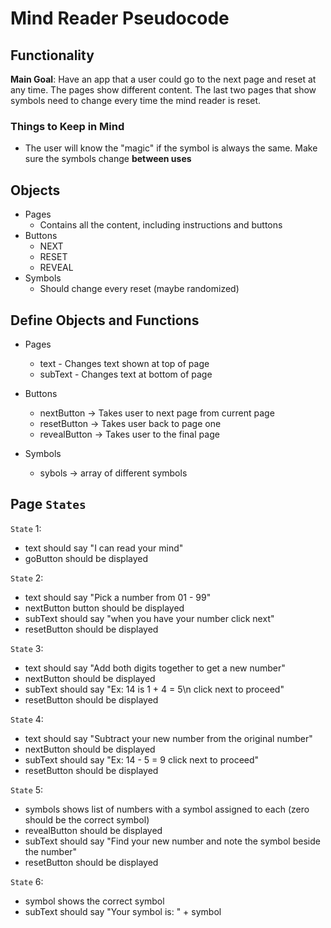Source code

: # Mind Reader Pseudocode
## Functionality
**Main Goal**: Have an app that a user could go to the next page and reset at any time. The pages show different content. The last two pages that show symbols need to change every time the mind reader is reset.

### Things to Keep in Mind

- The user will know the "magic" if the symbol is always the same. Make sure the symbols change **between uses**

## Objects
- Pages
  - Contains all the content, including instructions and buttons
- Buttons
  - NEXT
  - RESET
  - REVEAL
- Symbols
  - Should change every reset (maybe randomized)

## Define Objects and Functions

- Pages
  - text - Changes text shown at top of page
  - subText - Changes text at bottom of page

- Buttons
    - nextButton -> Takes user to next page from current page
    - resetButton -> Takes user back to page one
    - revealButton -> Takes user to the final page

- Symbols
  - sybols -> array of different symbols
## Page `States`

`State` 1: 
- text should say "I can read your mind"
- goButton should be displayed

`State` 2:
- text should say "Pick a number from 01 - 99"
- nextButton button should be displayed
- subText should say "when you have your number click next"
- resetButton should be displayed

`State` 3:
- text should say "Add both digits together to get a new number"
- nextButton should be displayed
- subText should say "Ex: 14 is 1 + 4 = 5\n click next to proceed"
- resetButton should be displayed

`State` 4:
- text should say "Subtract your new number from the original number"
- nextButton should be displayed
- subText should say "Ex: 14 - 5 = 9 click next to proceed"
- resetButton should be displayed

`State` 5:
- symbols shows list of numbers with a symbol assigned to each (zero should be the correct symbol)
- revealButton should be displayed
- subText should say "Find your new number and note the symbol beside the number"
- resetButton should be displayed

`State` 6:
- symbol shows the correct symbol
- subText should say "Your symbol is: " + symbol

======

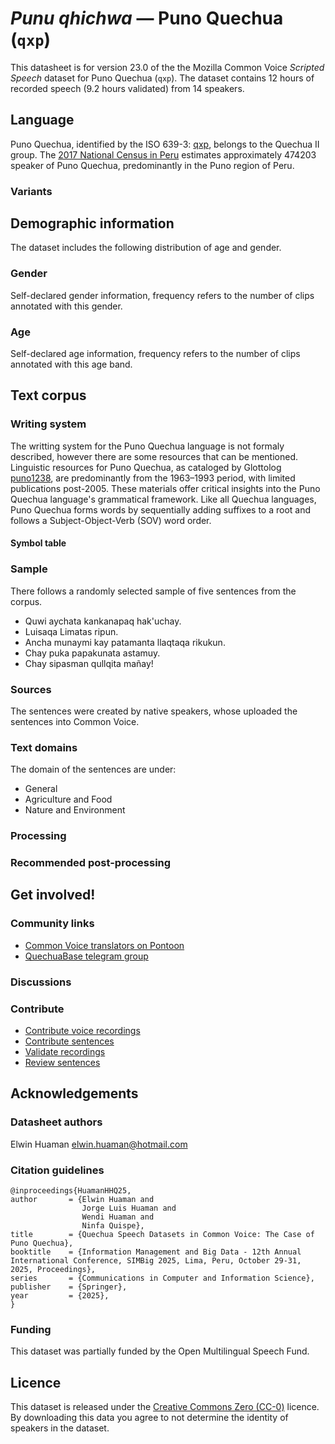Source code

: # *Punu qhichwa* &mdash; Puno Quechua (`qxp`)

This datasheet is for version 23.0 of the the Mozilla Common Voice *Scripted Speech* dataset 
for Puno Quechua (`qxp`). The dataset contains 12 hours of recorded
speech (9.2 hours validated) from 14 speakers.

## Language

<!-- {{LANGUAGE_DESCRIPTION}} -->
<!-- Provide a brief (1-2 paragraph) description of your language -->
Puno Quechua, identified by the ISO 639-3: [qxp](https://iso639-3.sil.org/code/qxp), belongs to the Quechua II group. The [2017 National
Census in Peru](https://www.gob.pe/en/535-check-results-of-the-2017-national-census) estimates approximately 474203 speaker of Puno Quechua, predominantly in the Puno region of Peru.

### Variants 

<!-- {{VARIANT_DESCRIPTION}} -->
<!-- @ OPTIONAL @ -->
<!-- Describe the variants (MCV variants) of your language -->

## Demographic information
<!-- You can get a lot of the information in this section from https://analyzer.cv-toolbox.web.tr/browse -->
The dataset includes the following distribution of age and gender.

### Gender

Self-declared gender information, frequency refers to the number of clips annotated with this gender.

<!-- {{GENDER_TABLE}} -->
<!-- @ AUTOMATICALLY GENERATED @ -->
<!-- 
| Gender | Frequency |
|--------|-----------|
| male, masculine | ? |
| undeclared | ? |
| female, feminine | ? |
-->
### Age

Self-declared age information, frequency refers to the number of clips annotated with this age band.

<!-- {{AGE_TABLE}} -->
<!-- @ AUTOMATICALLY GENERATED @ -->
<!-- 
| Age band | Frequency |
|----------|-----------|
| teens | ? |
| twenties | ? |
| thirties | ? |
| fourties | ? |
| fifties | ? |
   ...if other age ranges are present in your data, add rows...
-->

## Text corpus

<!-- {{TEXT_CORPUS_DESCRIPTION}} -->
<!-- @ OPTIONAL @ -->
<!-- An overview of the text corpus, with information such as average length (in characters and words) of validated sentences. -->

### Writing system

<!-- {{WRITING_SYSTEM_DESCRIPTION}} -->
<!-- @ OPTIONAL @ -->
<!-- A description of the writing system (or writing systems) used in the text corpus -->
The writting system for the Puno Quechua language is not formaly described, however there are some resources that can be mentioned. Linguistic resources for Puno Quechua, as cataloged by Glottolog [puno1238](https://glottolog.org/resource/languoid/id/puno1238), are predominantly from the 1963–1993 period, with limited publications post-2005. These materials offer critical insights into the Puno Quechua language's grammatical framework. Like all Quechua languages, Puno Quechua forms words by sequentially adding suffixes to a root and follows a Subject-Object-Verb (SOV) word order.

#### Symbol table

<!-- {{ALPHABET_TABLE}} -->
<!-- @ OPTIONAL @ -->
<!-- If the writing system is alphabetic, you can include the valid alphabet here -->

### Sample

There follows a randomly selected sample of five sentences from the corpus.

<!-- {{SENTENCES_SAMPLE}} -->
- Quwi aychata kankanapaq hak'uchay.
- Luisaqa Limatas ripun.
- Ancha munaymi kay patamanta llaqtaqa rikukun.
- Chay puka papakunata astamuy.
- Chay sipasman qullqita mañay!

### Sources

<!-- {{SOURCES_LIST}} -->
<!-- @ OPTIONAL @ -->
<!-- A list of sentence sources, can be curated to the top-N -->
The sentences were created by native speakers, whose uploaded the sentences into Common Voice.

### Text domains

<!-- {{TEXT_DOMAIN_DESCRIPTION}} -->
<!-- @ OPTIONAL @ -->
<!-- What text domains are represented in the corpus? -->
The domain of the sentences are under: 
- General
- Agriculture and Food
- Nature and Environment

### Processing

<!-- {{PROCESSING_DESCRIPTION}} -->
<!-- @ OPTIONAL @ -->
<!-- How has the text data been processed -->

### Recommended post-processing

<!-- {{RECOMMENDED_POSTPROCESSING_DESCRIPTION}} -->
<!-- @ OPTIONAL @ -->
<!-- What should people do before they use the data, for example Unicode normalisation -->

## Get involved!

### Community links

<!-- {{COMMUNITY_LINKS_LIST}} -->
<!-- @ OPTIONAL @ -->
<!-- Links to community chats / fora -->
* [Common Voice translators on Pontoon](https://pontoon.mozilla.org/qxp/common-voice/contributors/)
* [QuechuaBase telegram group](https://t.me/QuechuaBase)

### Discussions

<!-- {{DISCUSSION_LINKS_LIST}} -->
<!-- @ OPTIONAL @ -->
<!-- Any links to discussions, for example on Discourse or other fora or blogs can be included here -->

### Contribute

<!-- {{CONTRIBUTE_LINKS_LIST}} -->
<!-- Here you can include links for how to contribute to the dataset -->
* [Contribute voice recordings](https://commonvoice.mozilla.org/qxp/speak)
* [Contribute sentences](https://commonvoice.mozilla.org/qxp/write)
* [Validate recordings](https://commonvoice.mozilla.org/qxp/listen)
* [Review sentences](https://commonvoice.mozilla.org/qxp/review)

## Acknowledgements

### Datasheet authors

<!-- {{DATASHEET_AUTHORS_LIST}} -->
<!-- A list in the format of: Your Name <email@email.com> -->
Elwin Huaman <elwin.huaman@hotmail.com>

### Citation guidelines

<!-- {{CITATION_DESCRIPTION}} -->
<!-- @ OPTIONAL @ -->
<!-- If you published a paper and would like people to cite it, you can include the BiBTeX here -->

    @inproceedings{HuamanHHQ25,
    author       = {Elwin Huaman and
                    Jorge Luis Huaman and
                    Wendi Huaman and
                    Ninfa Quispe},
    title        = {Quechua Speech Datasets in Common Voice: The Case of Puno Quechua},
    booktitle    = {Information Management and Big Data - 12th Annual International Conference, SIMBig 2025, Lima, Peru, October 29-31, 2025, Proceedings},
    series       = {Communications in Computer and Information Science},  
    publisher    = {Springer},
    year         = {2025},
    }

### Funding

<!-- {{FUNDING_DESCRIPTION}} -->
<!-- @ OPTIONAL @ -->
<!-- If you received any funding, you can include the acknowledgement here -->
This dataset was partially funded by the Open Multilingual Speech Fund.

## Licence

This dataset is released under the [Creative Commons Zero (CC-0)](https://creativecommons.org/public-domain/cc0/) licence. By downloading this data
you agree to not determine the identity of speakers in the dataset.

======

What to produce
Determine the number of lines in the listing that contain the word "shows", and respond with nothing but that number.

Task answer
2